● **Excerpts from a dataset**:
◆ ◆ ◆ ◆

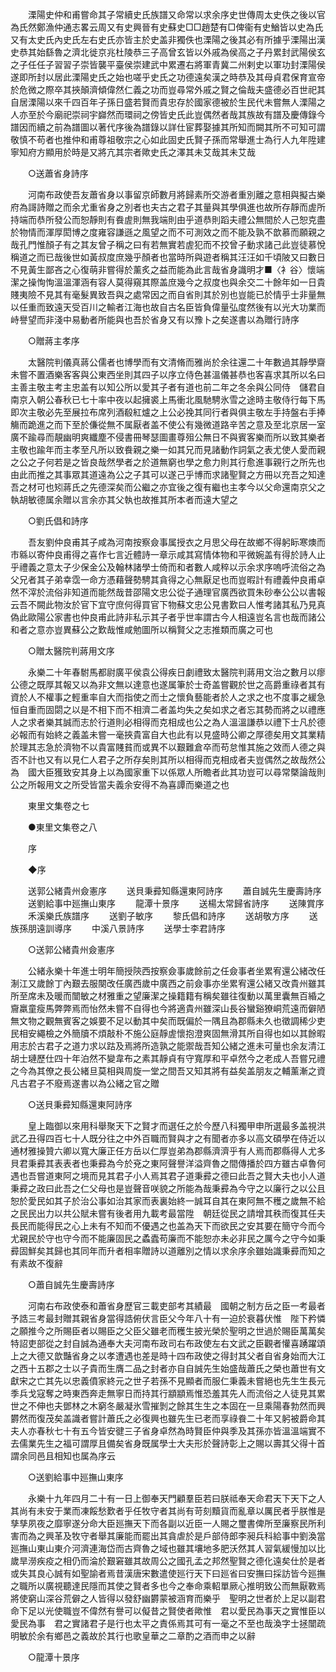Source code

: <!-- { "loadSidebar": true } -->
　　溧陽史仲和甫嘗命其子常續史氏族譜又命常以求余序史世傳周太史佚之後以官為氏然鄭漁仲通志畧云周又有史興晉有史蘇史□□趙楚有□俾衞有史鰌皆以史為氏又有太史氏內史氏左右史氏亦皆主於史盖非獨佚也溧陽之後其必有所據乎溧陽出漢史恭其始繇魯之濟北徙京兆杜陵恭三子高曾玄皆以外戚為侯高之子丹累封武陽侯玄之子任任子習習子崇皆襲平臺侯崇建武中累遷右將軍青冀二州剌史以軍功封溧陽侯遂即所封以居此溧陽史氏之始也嗟乎史氏之功德遠矣漢之時恭及其母貞君保育宣帝於危微之際卒其挾顛濟傾偉然仁義之功而豈尋常外戚之賢之倫哉夫盛德必百世祀其自居溧陽以來千四百年子孫日盛若賢而貴忠存於國家德被於生民代未嘗無人溧陽之人亦至於今廟祀崇祠宇巋然而環祠之傍皆史氏此豈偶然者哉其族故有譜及慶傳錄今譜因而續之前為譜圖以著代序後為譜錄以詳仕宦葬娶據其所知而闕其所不可知可謂敬慎不苟者也推仲和甫尊祖敬宗之心如此固史氏賢子孫而常舉進士為行人九年陞建寧知府方顯用於時是又將亢其宗者歟史氏之澤其未艾哉其未艾哉 

　　○送蕭省身詩序 

　　河南布政使吾友蕭省身以事留京師數月將歸素所交游者重別離之意相與擬古樂府為謌詩贈之而余尤重省身之別者也夫古之君子其量與其學俱進也故所存靜而虗所持端而恭所發公而恕靜則有飬虗則無我端則由乎道恭則蹈夫禮公無間於人己恕克盡於物情而渾厚閎博之度雍容謙遜之風望之而不可測效之而不能及孰不歆慕而願親之哉孔門惟顏子有之其友曾子稱之曰有若無實若虗犯而不挍曾子動求諸己此豈徒慕悅稱道之而已哉後世如黃叔度庶幾乎顏者也當時所與遊者稱其汪汪如千頃陂又曰數日不見黃生鄙吝之心復萌非嘗得於薰炙之益而能為此言哉省身識明才■〈衤谷〉懷端潔之操恂恂溫溫渾涵有容人莫得窺其際盖庶幾今之叔度也與余交二十餘年如一日貴賤夷險不見其有毫髮異致吾與之處常因之而自省則其於別也豈能已於情乎士非量無以任重而致遠天受百川之輸者江海也故自古名臣皆負偉量弘度然後有以光大功業而峙譽望而非淺中易動者所能與也吾於省身又有以豫卜之矣遂書以為贈行詩序 

　　○贈蔣主孝序 

　　太醫院判儀真蔣公儒者也博學而有文清脩而雅尚於余往還二十年數過其靜學齋未嘗不置酒樂客客與公東西坐則其四子以序立侍色甚溫儀甚恭也客喜求其所以名曰主善主敬主考主忠盖有以知公所以愛其子者有道也前二年之冬余與公同侍　儲君自南京入朝公春秋已七十率中夜以起擁裘上馬衝北風馳騁氷雪之途時主敬侍行每下馬即次主敬必先至展拉布席列酒殽紅爐之上公必挽其同行者與俱主敬左手持盤右手捧觴而跪進之而下至於傔從無不属厭者盖不使公有幾微道路辛苦之意及至北京居一室廣不踰尋而靚幽明爽纖塵不侵書冊琴瑟圖畫尊殂公無日不與賓客樂而所以致其樂者主敬也踰年而主孝至凡所以致飬親之樂一如其兄而見諸動作詞氣之表尤使人愛而親之公之子何若是之皆良哉然學者之於道無窮也學之愈力則其行愈進事親行之所先也由此而推之其事眾其道遠為公之子其可以遂己乎博而求諸聖賢之方冊以充吾之知達吾之材可也矧蔣氏之先德深矣而公繼之亦宜後之復有繼也主孝今以父命還南京父之執胡敏德属余贈以言余亦其父執也故推其所本者而遠大望之 

　　○劉氏倡和詩序 

　　吾友劉仲良甫其子咸為河南按察僉事属授衣之月思父母在故鄉不得躬眎寒燠而市緜以寄仲良甫得之喜作七言近體詩一章示咸其寫情体物和平微婉盖有得於詩人止乎禮義之意太子少保金公及翰林諸學士倚而和者數人咸稡以示余求序嗚呼流俗之為父兄者其子弟幸霑一命方憑藉聲勢騁其貪得之心無厭足也而豈暇計有禮義仲良甫卓然不滓於流俗非知道而能然哉昔邵陽文忠公從子通理官廣西欲買朱砂奉公公以書報云吾不闕此物汝於官下宜守庶何得買官下物蘇文忠公見書歎曰人惟考諸其私乃見真偽此歐陽公家書也仲良甫此詩非私示其子者乎世率謂古今人相遠豈名言也哉而諸公和者之意亦豈異蘇公之歎哉惟咸勉圖所以稱賢父之志推類而廣之可也 

　　○贈太醫院判蔣用文序 

　　永樂二十年春駙馬都尉廣平侯袁公得疾日劇禮致太醫院判蔣用文治之數月以瘳公德之既厚其報又以為非文無以達意也遂属筆於士奇盖嘗觀於世之高爵重祿者其有資於人不權事之輕重率自大而指使之而士之懷負藝能者於人之求之也不度事之緩急恒自重而固閟之以是不相下而不相濟二者盖均失之矣如求之者忘其勢而將之以禮應人之求者樂其誠而志於行道則必相得而克相成也公之為人溫溫謙恭以禮下士凡於德必報而有始終之義盖未嘗一毫挾貴富自大也此有以見盛時公卿之厚德矣用文其業精於理其志急於濟物不以貴富賤貧而或異不以艱難倉卒而苟怠惟其施之效而人德之與否不計也又有以見仁人君子之所存矣則其所以相得而克相成者夫豈偶然之故哉然公為　國大臣獲致安其身上以為國家重下以係眾人所瞻者此其功豈可以尋常槩論哉則公之所報用文之所受皆當夫義余安得不為喜譚而樂道之也 

　　東里文集卷之七 

　　●東里文集卷之八 

　　序 

　　◆序 

　　送郭公緒貴州僉憲序 
　　送貝秉彛知縣還東阿詩序 
　　蕭自誠先生慶壽詩序 
　　送劉給事中廵撫山東序 
　　龍潭十景序 
　　送楊太常歸省詩序 
　　送陳賞序 
　　禾溪樂氏族譜序 
　　送劉子敏序 
　　黎氏倡和詩序 
　　送胡敬方序 
　　送族孫朋遠訓導序 
　　中溪八景詩序 
　　送學士李君詩序 

　　○送郭公緒貴州僉憲序 

　　公緒永樂十年進士明年簡授陝西按察僉事歲餘前之任僉事者坐累宥還公緒改任淛江又歲餘丁內艱去服闋改任廣西歲中廣西之前僉事亦坐累宥還公緒又改貴州雖其所至席未及暖而闓敏之材雅重之望廉潔之操籍籍有稱矣雖往復動以萬里囊無百緍之齎羸童瘦馬弊弊焉而怡然未嘗不自得也今將適貴州雖深山長谷蠻谿獠峒荒遠而僻陋無文物之觀無賓客之娛要不足以動其中矣而既偏於一隅且為郡縣未久也徵調稀少吏民相安繩檢之外簡牘不煩敲朴不施公庭靜虗懷抱澄爽固無滑其所自得也如以其餘暇用志於古君子之道力求以跍及焉將所造孰之能禦哉吾知公緒之進未可量也余友清江胡士璉歷仕四十年泊然不變韋布之素其靜貞有守寬厚和平卓然今之老成人吾嘗兄禮之今為其僚之長公緒旦莫相與周旋一堂之間吾又知其將有益矣盖朋友之輔薰漸之資凡古君子不廢焉遂書以為公緒之官之贈 

　　○送貝秉彛知縣還東阿詩序 

　　皇上臨御以來用科舉聚天下之賢才而選任之於今歷八科獨甲申所選最多盖視洪武乙丑得四百七十人既分往之中外百職而賢與才之有聞者亦多以高文碩學在侍近以通材雅操贊六卿以寬大廉正任方岳以仁厚豈弟為郡縣濟濟乎有人焉而郡縣得人尤多貝君秉彛其表表者也秉彛為今於兗之東阿聲譽洋溢齊魯之間傳播於四方雖古卓魯何遇也吾嘗道東阿之境而見其君子小人焉其君子道秉彛之德曰此吾之賢大夫也小人道秉彛之政曰此吾之仁父母也是豈聲音咲貌之所能為哉秉彛為今守之以廉行之以公且恕於愛民如其子於治公事如治其家而表裏始終一誠耳自其在東阿無不穫之歲無不給之民民出力以共公賦未嘗有後者用九載考最當陞　朝廷從民之請增其秩而復其任夫長民而能得民之心上未有不知而不優遇之也盖為天下而欲民之安其要在簡守今而今尤親民於守也守今而不能廉固民之蟊蠹苟廉而不能恕亦未必非民之厲今之守今如秉彛固鮮矣其歸也其同年而升者相率贈詩以道離別之情以求余序余雖始識秉彛而知之有素故不復辭 

　　○蕭自誠先生慶壽詩序 

　　河南右布政使泰和蕭省身歷官三載吏部考其績最　國朝之制方岳之臣一考最者予誥三考最封贈其親省身當得誥俯伏言臣父今年八十有一迫於衰暮伏惟　陛下矜憐之願推今之所賜臣者以賜臣之父臣父雖老而穫生披光榮於聖明之世過於賜臣萬萬矣　特詔吏部從之封自誠為通奉大夫河南布政司右布政使左右文武之臣觀者懽喜踴躍頌上之大德又歆豔省身之以孝遭遇也差是時十四布政使之得封其父者自省身始而大江之西十五郡之士以子貴而生膺二品之封者亦自自誠先生始盛哉蕭氏之榮也蕭世有文獻宋之亡其先以忠義僨家終元之世子若孫不見顯者而服仁秉義未嘗絕也先生生長元季兵戈寇奪之時東西奔走無寧日而持其行顓顓焉惟恐羞其先人而流俗之人徒見其累世之不伸也夫鄧林之木窮冬嚴凝氷雪摧剝之餘其生生之本固在一旦乘陽春勃然而興欝然而復茂矣盖識者嘗計蕭氏之必復興也雖先生已老而享祿飬二十年又躬被爵命其夫人亦春秋七十有五今皆安徤三子省身卓然為時賢臣仲與季及其孫亦皆溫溫端實不去儒業先生之福可謂厚且備矣省身既属學士大夫形於聲詩彰上之賜以壽其父得十首謂余同邑且相知也属為序云 

　　○送劉給事中廵撫山東序 

　　永樂十九年四月二十有一日上御奉天門顧羣臣若曰朕祗奉天命君天下天下之人其尚有未安于業而凍餒愁歎者乎任牧守者其尚有苛刻黷貨而亂章以厲民者乎朕惟是孳孳夙夜之靡寧遂分命大臣廵撫天下而各副以近臣一人賜之璽書俾所至廉察民所利害而為之興革及牧守者舉其廉能而罷出其貪虐於是戶部侍郎李昶兵科給事中劉渙當廵撫山東山東介河濟連海岱而古齊魯之域也雖其壤地多肥沃然其人習氣緩慢加以比歲旱澇疾疫之相仍而淪於艱窘雖其故周公之國孔孟之邦然聖賢之德化遠矣仕於是者或失其良心誠有如聖諭者焉昔漢唐宋數遣使廵行天下曰廵省曰安撫曰採訪皆今廵撫之職所以廣視聽達民隱而其使之賢者多也今之奉命乘軺單厥心推明致公而無厭斁焉將使窮山深谷荒僻之人皆得以發舒幽欝蒙被涵育而樂乎　聖明之世者於上足以副君命下足以光使職豈不偉然有譽可以儗昔之賢使者歟惟　君以愛民為事天之實惟臣以愛民為事　君之實諸君子是行也太平之責係焉其可有一毫之不至也哉渙字士拯闓疏明敏於余有鄉邑之義故於其行也歌皇華之二章酌之酒而申之以辭 

　　○龍潭十景序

◆ ◆ ◆ ◆

● **Brief**:
Nothing but the lines from the one with "河南右布政使泰和蕭省身歷官三" through the end of the data above should be repeated, each exactly as it stands.

● **Solution to the exercise**:
　　河南右布政使泰和蕭省身歷官三載吏部考其績最　國朝之制方岳之臣一考最者予誥三考最封贈其親省身當得誥俯伏言臣父今年八十有一迫於衰暮伏惟　陛下矜憐之願推今之所賜臣者以賜臣之父臣父雖老而穫生披光榮於聖明之世過於賜臣萬萬矣　特詔吏部從之封自誠為通奉大夫河南布政司右布政使左右文武之臣觀者懽喜踴躍頌上之大德又歆豔省身之以孝遭遇也差是時十四布政使之得封其父者自省身始而大江之西十五郡之士以子貴而生膺二品之封者亦自自誠先生始盛哉蕭氏之榮也蕭世有文獻宋之亡其先以忠義僨家終元之世子若孫不見顯者而服仁秉義未嘗絕也先生生長元季兵戈寇奪之時東西奔走無寧日而持其行顓顓焉惟恐羞其先人而流俗之人徒見其累世之不伸也夫鄧林之木窮冬嚴凝氷雪摧剝之餘其生生之本固在一旦乘陽春勃然而興欝然而復茂矣盖識者嘗計蕭氏之必復興也雖先生已老而享祿飬二十年又躬被爵命其夫人亦春秋七十有五今皆安徤三子省身卓然為時賢臣仲與季及其孫亦皆溫溫端實不去儒業先生之福可謂厚且備矣省身既属學士大夫形於聲詩彰上之賜以壽其父得十首謂余同邑且相知也属為序云 

　　○送劉給事中廵撫山東序 

　　永樂十九年四月二十有一日上御奉天門顧羣臣若曰朕祗奉天命君天下天下之人其尚有未安于業而凍餒愁歎者乎任牧守者其尚有苛刻黷貨而亂章以厲民者乎朕惟是孳孳夙夜之靡寧遂分命大臣廵撫天下而各副以近臣一人賜之璽書俾所至廉察民所利害而為之興革及牧守者舉其廉能而罷出其貪虐於是戶部侍郎李昶兵科給事中劉渙當廵撫山東山東介河濟連海岱而古齊魯之域也雖其壤地多肥沃然其人習氣緩慢加以比歲旱澇疾疫之相仍而淪於艱窘雖其故周公之國孔孟之邦然聖賢之德化遠矣仕於是者或失其良心誠有如聖諭者焉昔漢唐宋數遣使廵行天下曰廵省曰安撫曰採訪皆今廵撫之職所以廣視聽達民隱而其使之賢者多也今之奉命乘軺單厥心推明致公而無厭斁焉將使窮山深谷荒僻之人皆得以發舒幽欝蒙被涵育而樂乎　聖明之世者於上足以副君命下足以光使職豈不偉然有譽可以儗昔之賢使者歟惟　君以愛民為事天之實惟臣以愛民為事　君之實諸君子是行也太平之責係焉其可有一毫之不至也哉渙字士拯闓疏明敏於余有鄉邑之義故於其行也歌皇華之二章酌之酒而申之以辭 

　　○龍潭十景序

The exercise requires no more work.